Pictures are not part of the copy; reproduce the remaining data exactly.

### The data
⁂

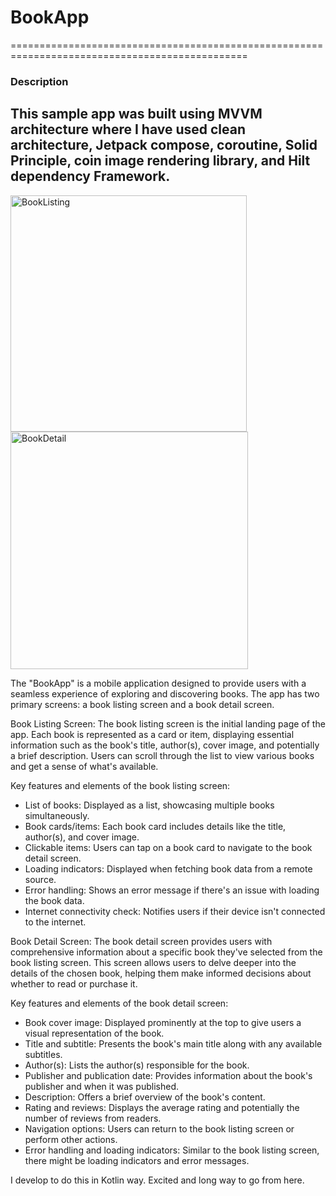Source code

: # BookApp
===============================================================================================

### Description ###
This sample app was built using MVVM architecture where I have used clean architecture, Jetpack compose, coroutine, Solid Principle, coin image rendering library, and Hilt dependency Framework.
-----------------------------------------------------------------------------------------------

<img width="378" alt="BookListing" src="https://github.com/manchanda2612/BookApp/assets/13693987/67351e6f-9ead-4ff0-b183-d3a4910f5c88"><img width="380" alt="BookDetail" src="https://github.com/manchanda2612/BookApp/assets/13693987/f29a7e89-6d91-4139-9895-ca7575e8a3d7">

The "BookApp" is a mobile application designed to provide users with a seamless experience of exploring and discovering books. The app has two primary screens: a book listing screen and a book detail screen.

Book Listing Screen:
The book listing screen is the initial landing page of the app. Each book is represented as a card or item, displaying essential information such as the book's title, author(s), cover image, and potentially a brief description. Users can scroll through the list to view various books and get a sense of what's available.

Key features and elements of the book listing screen:

* List of books: Displayed as a list, showcasing multiple books simultaneously.
* Book cards/items: Each book card includes details like the title, author(s), and cover image.
* Clickable items: Users can tap on a book card to navigate to the book detail screen.
* Loading indicators: Displayed when fetching book data from a remote source.
* Error handling: Shows an error message if there's an issue with loading the book data.
* Internet connectivity check: Notifies users if their device isn't connected to the internet.

Book Detail Screen:
The book detail screen provides users with comprehensive information about a specific book they've selected from the book listing screen. This screen allows users to delve deeper into the details of the chosen book, helping them make informed decisions about whether to read or purchase it.

Key features and elements of the book detail screen:

* Book cover image: Displayed prominently at the top to give users a visual representation of the book.
* Title and subtitle: Presents the book's main title along with any available subtitles.
* Author(s): Lists the author(s) responsible for the book.
* Publisher and publication date: Provides information about the book's publisher and when it was published.
* Description: Offers a brief overview of the book's content.
* Rating and reviews: Displays the average rating and potentially the number of reviews from readers.
* Navigation options: Users can return to the book listing screen or perform other actions.
* Error handling and loading indicators: Similar to the book listing screen, there might be loading indicators and error messages.

I develop to do this in Kotlin way. Excited and long way to go from here.


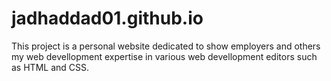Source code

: # jadhaddad01.github.io

This project is a personal website dedicated to show employers and others my web devellopment expertise in various web devellopment editors such as HTML and CSS.
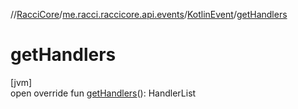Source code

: //[RacciCore](../../../index.md)/[me.racci.raccicore.api.events](../index.md)/[KotlinEvent](index.md)/[getHandlers](get-handlers.md)

# getHandlers

[jvm]\
open override fun [getHandlers](get-handlers.md)(): HandlerList

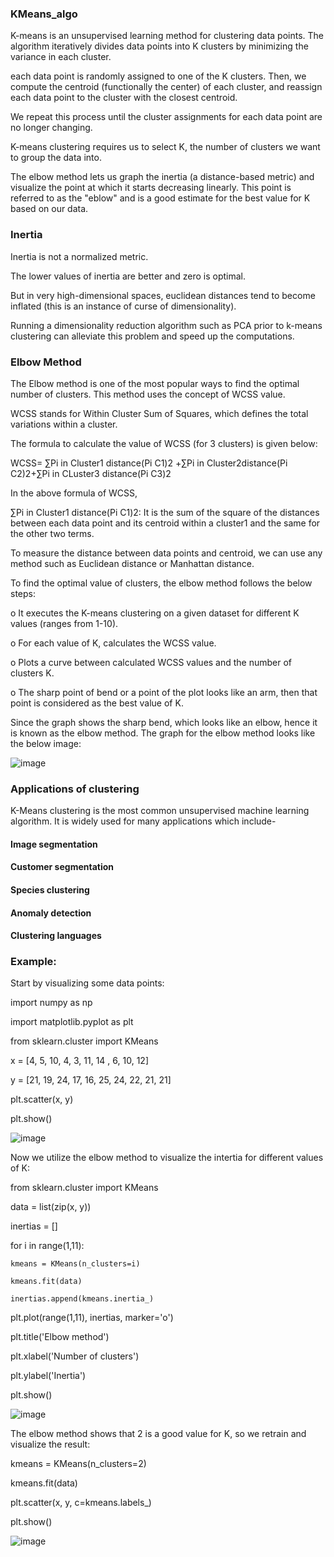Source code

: ### KMeans_algo

K-means is an unsupervised learning method for clustering data points. The algorithm iteratively divides data points into K clusters by minimizing the variance in each cluster.

each data point is randomly assigned to one of the K clusters. Then, we compute the centroid (functionally the center) of each cluster, and reassign each data point to the cluster with the closest centroid. 

We repeat this process until the cluster assignments for each data point are no longer changing.

K-means clustering requires us to select K, the number of clusters we want to group the data into. 

The elbow method lets us graph the inertia (a distance-based metric) and visualize the point at which it starts decreasing linearly. This point is referred to as the "eblow" and is a good estimate for the best value for K based on our data.

### Inertia

Inertia is not a normalized metric.

The lower values of inertia are better and zero is optimal.

But in very high-dimensional spaces, euclidean distances tend to become inflated (this is an instance of curse of dimensionality).

Running a dimensionality reduction algorithm such as PCA prior to k-means clustering can alleviate this problem and speed up the computations.

### Elbow Method
The Elbow method is one of the most popular ways to find the optimal number of clusters. This method uses the concept of WCSS value. 

WCSS stands for Within Cluster Sum of Squares, which defines the total variations within a cluster. 

The formula to calculate the value of WCSS (for 3 clusters) is given below:

WCSS= ∑Pi in Cluster1 distance(Pi C1)2 +∑Pi in Cluster2distance(Pi C2)2+∑Pi in CLuster3 distance(Pi C3)2

In the above formula of WCSS,

∑Pi in Cluster1 distance(Pi C1)2: It is the sum of the square of the distances between each data point and its centroid within a cluster1 and the same for the other two terms.

To measure the distance between data points and centroid, we can use any method such as Euclidean distance or Manhattan distance.

To find the optimal value of clusters, the elbow method follows the below steps:

o	It executes the K-means clustering on a given dataset for different K values (ranges from 1-10).

o	For each value of K, calculates the WCSS value.

o	Plots a curve between calculated WCSS values and the number of clusters K.

o	The sharp point of bend or a point of the plot looks like an arm, then that point is considered as the best value of K.

Since the graph shows the sharp bend, which looks like an elbow, hence it is known as the elbow method. The graph for the elbow method looks like the below image:

![image](https://github.com/Tejashripatil25/KMeans_algo/assets/124791646/bdc5ae35-67b5-4c32-ad76-b35c2381c10d)


###  Applications of clustering

 K-Means clustering is the most common unsupervised machine learning algorithm. It is widely used for many applications which include-

#### Image segmentation

#### Customer segmentation

#### Species clustering

#### Anomaly detection

#### Clustering languages

### Example:

Start by visualizing some data points:

import numpy as np

import matplotlib.pyplot as plt

from sklearn.cluster import KMeans

x = [4, 5, 10, 4, 3, 11, 14 , 6, 10, 12]

y = [21, 19, 24, 17, 16, 25, 24, 22, 21, 21]

plt.scatter(x, y)

plt.show()

![image](https://github.com/Tejashripatil25/KMeans_algo/assets/124791646/0cec280a-8e35-468c-919b-3d998d4ce87c)

Now we utilize the elbow method to visualize the intertia for different values of K:

from sklearn.cluster import KMeans

data = list(zip(x, y))

inertias = []


for i in range(1,11):

    kmeans = KMeans(n_clusters=i)
    
    kmeans.fit(data)
    
    inertias.append(kmeans.inertia_)
    

plt.plot(range(1,11), inertias, marker='o')

plt.title('Elbow method')

plt.xlabel('Number of clusters')

plt.ylabel('Inertia')

plt.show()

![image](https://github.com/Tejashripatil25/KMeans_algo/assets/124791646/b8726018-a99d-47fa-9cce-d1f81114ece6)

The elbow method shows that 2 is a good value for K, so we retrain and visualize the result:


kmeans = KMeans(n_clusters=2)

kmeans.fit(data)


plt.scatter(x, y, c=kmeans.labels_)

plt.show()

![image](https://github.com/Tejashripatil25/KMeans_algo/assets/124791646/ad2369bd-3923-471e-ab58-30163d85b4be)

⁂

### Result for this task
Source code

: # BookApp
===============================================================================================

### Description ###
This sample app was built using MVVM architecture where I have used clean architecture, Jetpack compose, coroutine, Solid Principle, coin image rendering library, and Hilt dependency Framework.
-----------------------------------------------------------------------------------------------

<img width="378" alt="BookListing" src="https://github.com/manchanda2612/BookApp/assets/13693987/67351e6f-9ead-4ff0-b183-d3a4910f5c88"><img width="380" alt="BookDetail" src="https://github.com/manchanda2612/BookApp/assets/13693987/f29a7e89-6d91-4139-9895-ca7575e8a3d7">

The "BookApp" is a mobile application designed to provide users with a seamless experience of exploring and discovering books. The app has two primary screens: a book listing screen and a book detail screen.

Book Listing Screen:
The book listing screen is the initial landing page of the app. Each book is represented as a card or item, displaying essential information such as the book's title, author(s), cover image, and potentially a brief description. Users can scroll through the list to view various books and get a sense of what's available.

Key features and elements of the book listing screen:

* List of books: Displayed as a list, showcasing multiple books simultaneously.
* Book cards/items: Each book card includes details like the title, author(s), and cover image.
* Clickable items: Users can tap on a book card to navigate to the book detail screen.
* Loading indicators: Displayed when fetching book data from a remote source.
* Error handling: Shows an error message if there's an issue with loading the book data.
* Internet connectivity check: Notifies users if their device isn't connected to the internet.

Book Detail Screen:
The book detail screen provides users with comprehensive information about a specific book they've selected from the book listing screen. This screen allows users to delve deeper into the details of the chosen book, helping them make informed decisions about whether to read or purchase it.

Key features and elements of the book detail screen:

* Book cover image: Displayed prominently at the top to give users a visual representation of the book.
* Title and subtitle: Presents the book's main title along with any available subtitles.
* Author(s): Lists the author(s) responsible for the book.
* Publisher and publication date: Provides information about the book's publisher and when it was published.
* Description: Offers a brief overview of the book's content.
* Rating and reviews: Displays the average rating and potentially the number of reviews from readers.
* Navigation options: Users can return to the book listing screen or perform other actions.
* Error handling and loading indicators: Similar to the book listing screen, there might be loading indicators and error messages.

I develop to do this in Kotlin way. Excited and long way to go from here.


Source code

: # jadhaddad01.github.io

This project is a personal website dedicated to show employers and others my web devellopment expertise in various web devellopment editors such as HTML and CSS.
Source code

: //[RacciCore](../../../index.md)/[me.racci.raccicore.api.events](../index.md)/[KotlinEvent](index.md)/[getHandlers](get-handlers.md)

# getHandlers

[jvm]\
open override fun [getHandlers](get-handlers.md)(): HandlerList

Source code

: ### KMeans_algo

K-means is an unsupervised learning method for clustering data points. The algorithm iteratively divides data points into K clusters by minimizing the variance in each cluster.

each data point is randomly assigned to one of the K clusters. Then, we compute the centroid (functionally the center) of each cluster, and reassign each data point to the cluster with the closest centroid. 

We repeat this process until the cluster assignments for each data point are no longer changing.

K-means clustering requires us to select K, the number of clusters we want to group the data into. 

The elbow method lets us graph the inertia (a distance-based metric) and visualize the point at which it starts decreasing linearly. This point is referred to as the "eblow" and is a good estimate for the best value for K based on our data.

### Inertia

Inertia is not a normalized metric.

The lower values of inertia are better and zero is optimal.

But in very high-dimensional spaces, euclidean distances tend to become inflated (this is an instance of curse of dimensionality).

Running a dimensionality reduction algorithm such as PCA prior to k-means clustering can alleviate this problem and speed up the computations.

### Elbow Method
The Elbow method is one of the most popular ways to find the optimal number of clusters. This method uses the concept of WCSS value. 

WCSS stands for Within Cluster Sum of Squares, which defines the total variations within a cluster. 

The formula to calculate the value of WCSS (for 3 clusters) is given below:

WCSS= ∑Pi in Cluster1 distance(Pi C1)2 +∑Pi in Cluster2distance(Pi C2)2+∑Pi in CLuster3 distance(Pi C3)2

In the above formula of WCSS,

∑Pi in Cluster1 distance(Pi C1)2: It is the sum of the square of the distances between each data point and its centroid within a cluster1 and the same for the other two terms.

To measure the distance between data points and centroid, we can use any method such as Euclidean distance or Manhattan distance.

To find the optimal value of clusters, the elbow method follows the below steps:

o	It executes the K-means clustering on a given dataset for different K values (ranges from 1-10).

o	For each value of K, calculates the WCSS value.

o	Plots a curve between calculated WCSS values and the number of clusters K.

o	The sharp point of bend or a point of the plot looks like an arm, then that point is considered as the best value of K.

Since the graph shows the sharp bend, which looks like an elbow, hence it is known as the elbow method. The graph for the elbow method looks like the below image:

![image](https://github.com/Tejashripatil25/KMeans_algo/assets/124791646/bdc5ae35-67b5-4c32-ad76-b35c2381c10d)


###  Applications of clustering

 K-Means clustering is the most common unsupervised machine learning algorithm. It is widely used for many applications which include-

#### Image segmentation

#### Customer segmentation

#### Species clustering

#### Anomaly detection

#### Clustering languages

### Example:

Start by visualizing some data points:

import numpy as np

import matplotlib.pyplot as plt

from sklearn.cluster import KMeans

x = [4, 5, 10, 4, 3, 11, 14 , 6, 10, 12]

y = [21, 19, 24, 17, 16, 25, 24, 22, 21, 21]

plt.scatter(x, y)

plt.show()

![image](https://github.com/Tejashripatil25/KMeans_algo/assets/124791646/0cec280a-8e35-468c-919b-3d998d4ce87c)

Now we utilize the elbow method to visualize the intertia for different values of K:

from sklearn.cluster import KMeans

data = list(zip(x, y))

inertias = []


for i in range(1,11):

    kmeans = KMeans(n_clusters=i)
    
    kmeans.fit(data)
    
    inertias.append(kmeans.inertia_)
    

plt.plot(range(1,11), inertias, marker='o')

plt.title('Elbow method')

plt.xlabel('Number of clusters')

plt.ylabel('Inertia')

plt.show()

![image](https://github.com/Tejashripatil25/KMeans_algo/assets/124791646/b8726018-a99d-47fa-9cce-d1f81114ece6)

The elbow method shows that 2 is a good value for K, so we retrain and visualize the result:


kmeans = KMeans(n_clusters=2)

kmeans.fit(data)


plt.scatter(x, y, c=kmeans.labels_)

plt.show()

![image](https://github.com/Tejashripatil25/KMeans_algo/assets/124791646/ad2369bd-3923-471e-ab58-30163d85b4be)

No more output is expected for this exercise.